§ **REQUIRED WORK**: In the material below, identify each line bearing the word "plots". Reproduce those lines.

§ **SOURCE INFORMATION**:
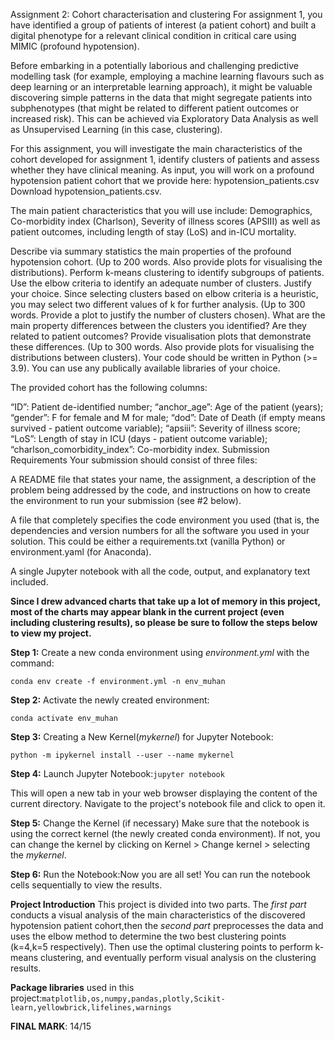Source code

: Assignment 2: Cohort characterisation and clustering
For assignment 1, you have identified a group of patients of interest (a patient cohort) and built a digital phenotype for a relevant clinical condition in critical care using MIMIC (profound hypotension).

Before embarking in a potentially laborious and challenging predictive modelling task (for example, employing a machine learning flavours such as deep learning or an interpretable learning approach), it might be valuable discovering simple patterns in the data that might segregate patients into subphenotypes (that might be related to different patient outcomes or increased risk). This can be achieved via Exploratory Data Analysis as well as Unsupervised Learning (in this case, clustering).

For this assignment, you will investigate the main characteristics of the cohort developed for assignment 1, identify clusters of patients and assess whether they have clinical meaning. As input, you will work on a profound hypotension patient cohort that we provide here: hypotension_patients.csv Download hypotension_patients.csv.

The main patient characteristics that you will use include: Demographics, Co-morbidity index (Charlson), Severity of illness scores (APSIII) as well as patient outcomes, including length of stay (LoS) and in-ICU mortality.

Describe via summary statistics the main properties of the profound hypotension cohort. (Up to 200 words. Also provide plots for visualising the distributions).
Perform k-means clustering to identify subgroups of patients. Use the elbow criteria to identify an adequate number of clusters. Justify your choice. Since selecting clusters based on elbow criteria is a heuristic, you may select two different values of k for further analysis. (Up to 300 words. Provide a plot to justify the number of clusters chosen).
What are the main property differences between the clusters you identified? Are they related to patient outcomes? Provide visualisation plots that demonstrate these differences. (Up to 300 words. Also provide plots for visualising the distributions between clusters).
Your code should be written in Python (>= 3.9). You can use any publically available libraries of your choice.

The provided cohort has the following columns:

“ID”: Patient de-identified number;
“anchor_age”: Age of the patient (years);
“gender”: F for female and M for male;
“dod”: Date of Death (if empty means survived - patient outcome variable);
“apsiii”: Severity of illness score;
“LoS”: Length of stay in ICU (days - patient outcome variable);
“charlson_comorbidity_index”: Co-morbidity index.
Submission Requirements
Your submission should consist of three files:

A README file that states your name, the assignment, a description of the problem being addressed by the code, and instructions on how to create the environment to run your submission (see #2 below).

A file that completely specifies the code environment you used (that is, the dependencies and version numbers for all the software you used in your solution. This could be either a requirements.txt (vanilla Python) or environment.yaml (for Anaconda).

A single Jupyter notebook with all the code, output, and explanatory text included.






**Since I drew advanced charts that take up a lot of memory in this project, most of the charts may appear blank in the current project (even including clustering results), so please be sure to follow the steps below to view my project.**

**Step 1:**
Create a new conda environment using *environment.yml* with the command:

`conda env create -f environment.yml -n env_muhan`

**Step 2:**
Activate the newly created environment:

`conda activate env_muhan`

**Step 3:**
Creating a New Kernel(*mykernel*) for Jupyter Notebook:

`python -m ipykernel install --user --name mykernel`

**Step 4:** 
Launch Jupyter Notebook:`jupyter notebook`

This will open a new tab in your web browser displaying the content of the current directory. Navigate to the project's notebook file and click to open it.

**Step 5:**
Change the Kernel (if necessary)
Make sure that the notebook is using the correct kernel (the newly created conda environment). If not, you can change the kernel by clicking on Kernel > Change kernel > selecting the *mykernel*.

**Step 6:** 
Run the Notebook:Now you are all set! You can run the notebook cells sequentially to view the results.



**Project Introduction**
This project is divided into two parts. The *first part* conducts a visual analysis of the main characteristics of the discovered hypotension patient cohort,then the *second part* preprocesses the data and uses the elbow method to determine the two best clustering points (k=4,k=5 respectively). Then use the optimal clustering points to perform k-means clustering, and eventually perform visual analysis on the clustering results.

**Package libraries** used in this project:`matplotlib,os,numpy,pandas,plotly,Scikit-learn,yellowbrick,lifelines,warnings`




**FINAL MARK**: 14/15
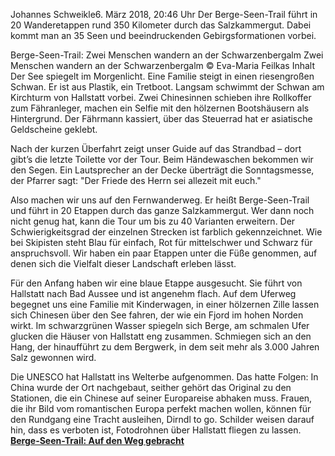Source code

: Johannes Schweikle6. März 2018, 20:46 Uhr
Der Berge-Seen-Trail führt in 20 Wanderetappen rund 350 Kilometer durch das Salzkammergut. Dabei kommt man an 35 Seen und beeindruckenden Gebirgsformationen vorbei.

Berge-Seen-Trail: Zwei Menschen wandern an der Schwarzenbergalm
Zwei Menschen wandern an der Schwarzenbergalm © Eva-Maria Feilkas
Inhalt
Der See spiegelt im Morgenlicht. Eine Familie steigt in einen riesengroßen Schwan. Er ist aus Plastik, ein Tretboot. Langsam schwimmt der Schwan am Kirchturm von Hallstatt vorbei. Zwei Chinesinnen schieben ihre Rollkoffer zum Fähranleger, machen ein Selfie mit den hölzernen Bootshäusern als Hintergrund. Der Fährmann kassiert, über das Steuerrad hat er asiatische Geldscheine geklebt.

Nach der kurzen Überfahrt zeigt unser Guide auf das Strandbad – dort gibt’s die letzte Toilette vor der Tour. Beim Händewaschen bekommen wir den Segen. Ein Lautsprecher an der Decke überträgt die Sonntagsmesse, der Pfarrer sagt: "Der Friede des Herrn sei allezeit mit euch."

Also machen wir uns auf den Fernwanderweg. Er heißt Berge-Seen-Trail und führt in 20 Etappen durch das ganze Salzkammergut. Wer dann noch nicht genug hat, kann die Tour um bis zu 40 Varianten erweitern. Der Schwierigkeitsgrad der einzelnen Strecken ist farblich gekennzeichnet. Wie bei Skipisten steht Blau für einfach, Rot für mittelschwer und Schwarz für anspruchsvoll. Wir haben ein paar Etappen unter die Füße genommen, auf denen sich die Vielfalt dieser Landschaft erleben lässt.

Für den Anfang haben wir eine blaue Etappe ausgesucht. Sie führt von Hallstatt nach Bad Aussee und ist angenehm flach. Auf dem Uferweg begegnet uns eine Familie mit Kinderwagen, in einer hölzernen Zille lassen sich Chinesen über den See fahren, der wie ein Fjord im hohen Norden wirkt. Im schwarzgrünen Wasser spiegeln sich Berge, am schmalen Ufer glucken die Häuser von Hallstatt eng zusammen. Schmiegen sich an den Hang, der hinaufführt zu dem Bergwerk, in dem seit mehr als 3.000 Jahren Salz gewonnen wird.

Die UNESCO hat Hallstatt ins Welterbe aufgenommen. Das hatte Folgen: In China wurde der Ort nachgebaut, seither gehört das Original zu den Stationen, die ein Chinese auf seiner Europareise abhaken muss. Frauen, die ihr Bild vom romantischen Europa perfekt machen wollen, können für den Rundgang eine Tracht ausleihen, Dirndl to go. Schilder weisen darauf hin, dass es verboten ist, Fotodrohnen über Hallstatt fliegen zu lassen.
[**Berge-Seen-Trail: Auf den Weg gebracht**](http://www.zeit.de/entdecken/2018-02/berge-seen-trail-salzkammergut-wandertour)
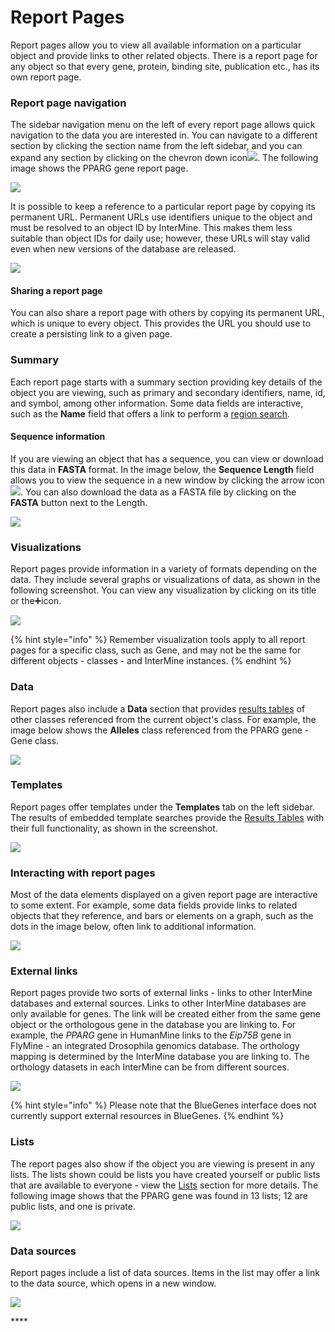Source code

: # Report Pages

Report pages allow you to view all available information on a particular object and provide links to other related objects. There is a report page for any object so that every gene, protein, binding site, publication etc., has its own report page. 

### Report page navigation

The sidebar navigation menu on the left of every report page allows quick navigation to the data you are interested in. You can navigate to a different section by clicking the section name from the left sidebar, and you can expand any section by clicking on the chevron down icon![](../../.gitbook/assets/arrow-removebg-preview.png). The following image shows the PPARG gene report page. 

![](../../.gitbook/assets/report-pages-main.png)

It is possible to keep a reference to a particular report page by copying its permanent URL. Permanent URLs use identifiers unique to the object and must be resolved to an object ID by InterMine. This makes them less suitable than object IDs for daily use; however, these URLs will stay valid even when new versions of the database are released.

![](../../.gitbook/assets/copy-url.png)

#### Sharing a report page

You can also share a report page with others by copying its permanent URL, which is unique to every object. This provides the URL you should use to create a persisting link to a given page. 

### Summary

Each report page starts with a summary section providing key details of the object you are viewing, such as primary and secondary identifiers, name, id, and symbol, among other information. Some data fields are interactive, such as the **Name** field that offers a link to perform a [region search](region-search.md). 

#### Sequence information

If you are viewing an object that has a sequence, you can view or download this data in **FASTA** format.  In the image below, the **Sequence Length** field allows you to view the sequence in a new window by clicking the arrow icon![](../../.gitbook/assets/iconfinder_icon-arrow-down-b_211614.png). You can also download the data as a FASTA file by clicking on the **FASTA** button next to the Length.  

![](../../.gitbook/assets/summary-updated.png)

### Visualizations

Report pages provide information in a variety of formats depending on the data. They include several graphs or visualizations of data, as shown in the following screenshot. You can view any visualization by clicking on its title or the➕icon. 

![](../../.gitbook/assets/visualizations.png)

{% hint style="info" %}
Remember visualization tools apply to all report pages for a specific class, such as Gene, and may not be the same for different objects - classes - and InterMine instances. 
{% endhint %}

### Data 

Report pages also include a **Data** section that provides [results tables](results-tables.md) of other classes referenced from the current object's class. For example, the image below shows the **Alleles** class referenced from the PPARG gene - Gene class. 

![](../../.gitbook/assets/data-report-pages-updated.png)

### Templates

Report pages offer templates under the **Templates** tab on the left sidebar. The results of embedded template searches provide the [Results Tables](results-tables.md) with their full functionality, as shown in the screenshot. 

![](../../.gitbook/assets/template-report-pages.png)

### Interacting with report pages

Most of the data elements displayed on a given report page are interactive to some extent. For example, some data fields provide links to related objects that they reference, and bars or elements on a graph, such as the dots in the image below, often link to additional information.  

![](../../.gitbook/assets/exp-visualizer.png)

### External links

Report pages provide two sorts of external links - links to other InterMine databases and external sources. Links to other InterMine databases are only available for genes. The link will be created either from the same gene object or the orthologous gene in the database you are linking to. For example, the _PPARG_ gene in HumanMine links to the _Eip75B_ gene in FlyMine - an integrated Drosophila genomics database. The orthology mapping is determined by the InterMine database you are linking to. The orthology datasets in each InterMine can be from different sources.

![](../../.gitbook/assets/other-mines.png)

{% hint style="info" %}
Please note that the BlueGenes interface does not currently support external resources in BlueGenes.
{% endhint %}

### Lists

The report pages also show if the object you are viewing is present in any lists. The lists shown could be lists you have created yourself or public lists that are available to everyone - view the [Lists](lists/lists.md) section for more details. The following image shows that the PPARG gene was found in 13 lists; 12 are public lists, and one is private. 

![](../../.gitbook/assets/report-pages-lists.png)

### **Data sources**

Report pages include a list of data sources. Items in the list may offer a link to the data source, which opens in a new window. 

![](../../.gitbook/assets/report-pages-data-sources.png)

\*\*\*\*


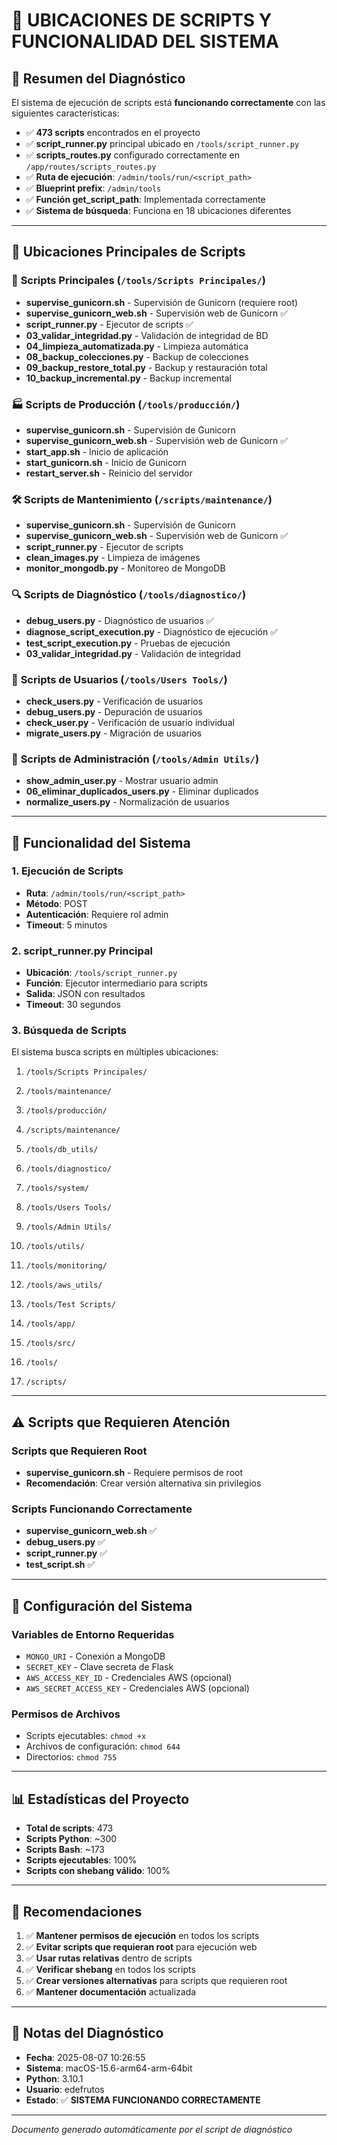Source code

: # 📁 UBICACIONES DE SCRIPTS Y FUNCIONALIDAD DEL SISTEMA

## 🎯 **Resumen del Diagnóstico**

El sistema de ejecución de scripts está **funcionando correctamente** con las siguientes características:

- ✅ **473 scripts** encontrados en el proyecto
- ✅ **script_runner.py** principal ubicado en `/tools/script_runner.py`
- ✅ **scripts_routes.py** configurado correctamente en `/app/routes/scripts_routes.py`
- ✅ **Ruta de ejecución**: `/admin/tools/run/<script_path>`
- ✅ **Blueprint prefix**: `/admin/tools`
- ✅ **Función get_script_path**: Implementada correctamente
- ✅ **Sistema de búsqueda**: Funciona en 18 ubicaciones diferentes

---

## 📂 **Ubicaciones Principales de Scripts**

### 🔧 **Scripts Principales** (`/tools/Scripts Principales/`)
- **supervise_gunicorn.sh** - Supervisión de Gunicorn (requiere root)
- **supervise_gunicorn_web.sh** - Supervisión web de Gunicorn ✅
- **script_runner.py** - Ejecutor de scripts ✅
- **03_validar_integridad.py** - Validación de integridad de BD
- **04_limpieza_automatizada.py** - Limpieza automática
- **08_backup_colecciones.py** - Backup de colecciones
- **09_backup_restore_total.py** - Backup y restauración total
- **10_backup_incremental.py** - Backup incremental

### 🏭 **Scripts de Producción** (`/tools/producción/`)
- **supervise_gunicorn.sh** - Supervisión de Gunicorn
- **supervise_gunicorn_web.sh** - Supervisión web de Gunicorn ✅
- **start_app.sh** - Inicio de aplicación
- **start_gunicorn.sh** - Inicio de Gunicorn
- **restart_server.sh** - Reinicio del servidor

### 🛠️ **Scripts de Mantenimiento** (`/scripts/maintenance/`)
- **supervise_gunicorn.sh** - Supervisión de Gunicorn
- **supervise_gunicorn_web.sh** - Supervisión web de Gunicorn ✅
- **script_runner.py** - Ejecutor de scripts
- **clean_images.py** - Limpieza de imágenes
- **monitor_mongodb.py** - Monitoreo de MongoDB

### 🔍 **Scripts de Diagnóstico** (`/tools/diagnostico/`)
- **debug_users.py** - Diagnóstico de usuarios ✅
- **diagnose_script_execution.py** - Diagnóstico de ejecución ✅
- **test_script_execution.py** - Pruebas de ejecución
- **03_validar_integridad.py** - Validación de integridad

### 👥 **Scripts de Usuarios** (`/tools/Users Tools/`)
- **check_users.py** - Verificación de usuarios
- **debug_users.py** - Depuración de usuarios
- **check_user.py** - Verificación de usuario individual
- **migrate_users.py** - Migración de usuarios

### 🔐 **Scripts de Administración** (`/tools/Admin Utils/`)
- **show_admin_user.py** - Mostrar usuario admin
- **06_eliminar_duplicados_users.py** - Eliminar duplicados
- **normalize_users.py** - Normalización de usuarios

---

## 🚀 **Funcionalidad del Sistema**

### **1. Ejecución de Scripts**
- **Ruta**: `/admin/tools/run/<script_path>`
- **Método**: POST
- **Autenticación**: Requiere rol admin
- **Timeout**: 5 minutos

### **2. script_runner.py Principal**
- **Ubicación**: `/tools/script_runner.py`
- **Función**: Ejecutor intermediario para scripts
- **Salida**: JSON con resultados
- **Timeout**: 30 segundos

### **3. Búsqueda de Scripts**
El sistema busca scripts en múltiples ubicaciones:
1. `/tools/Scripts Principales/`

3. `/tools/maintenance/`
4. `/tools/producción/`
5. `/scripts/maintenance/`
6. `/tools/db_utils/`
7. `/tools/diagnostico/`
8. `/tools/system/`
9. `/tools/Users Tools/`
10. `/tools/Admin Utils/`
11. `/tools/utils/`
12. `/tools/monitoring/`
13. `/tools/aws_utils/`
14. `/tools/Test Scripts/`
15. `/tools/app/`
16. `/tools/src/`
17. `/tools/`
18. `/scripts/`

---

## ⚠️ **Scripts que Requieren Atención**

### **Scripts que Requieren Root**
- **supervise_gunicorn.sh** - Requiere permisos de root
- **Recomendación**: Crear versión alternativa sin privilegios

### **Scripts Funcionando Correctamente**
- **supervise_gunicorn_web.sh** ✅
- **debug_users.py** ✅
- **script_runner.py** ✅
- **test_script.sh** ✅

---

## 🔧 **Configuración del Sistema**

### **Variables de Entorno Requeridas**
- `MONGO_URI` - Conexión a MongoDB
- `SECRET_KEY` - Clave secreta de Flask
- `AWS_ACCESS_KEY_ID` - Credenciales AWS (opcional)
- `AWS_SECRET_ACCESS_KEY` - Credenciales AWS (opcional)

### **Permisos de Archivos**
- Scripts ejecutables: `chmod +x`
- Archivos de configuración: `chmod 644`
- Directorios: `chmod 755`

---

## 📊 **Estadísticas del Proyecto**

- **Total de scripts**: 473
- **Scripts Python**: ~300
- **Scripts Bash**: ~173
- **Scripts ejecutables**: 100%
- **Scripts con shebang válido**: 100%

---

## 🎯 **Recomendaciones**

1. ✅ **Mantener permisos de ejecución** en todos los scripts
2. ✅ **Evitar scripts que requieran root** para ejecución web
3. ✅ **Usar rutas relativas** dentro de scripts
4. ✅ **Verificar shebang** en todos los scripts
5. ✅ **Crear versiones alternativas** para scripts que requieren root
6. ✅ **Mantener documentación** actualizada

---

## 📝 **Notas del Diagnóstico**

- **Fecha**: 2025-08-07 10:26:55
- **Sistema**: macOS-15.6-arm64-arm-64bit
- **Python**: 3.10.1
- **Usuario**: edefrutos
- **Estado**: ✅ **SISTEMA FUNCIONANDO CORRECTAMENTE**

---

*Documento generado automáticamente por el script de diagnóstico*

§ **RESULT OF THE EXERCISE**:
Describe via summary statistics the main properties of the profound hypotension cohort. (Up to 200 words. Also provide plots for visualising the distributions).
What are the main property differences between the clusters you identified? Are they related to patient outcomes? Provide visualisation plots that demonstrate these differences. (Up to 300 words. Also provide plots for visualising the distributions between clusters).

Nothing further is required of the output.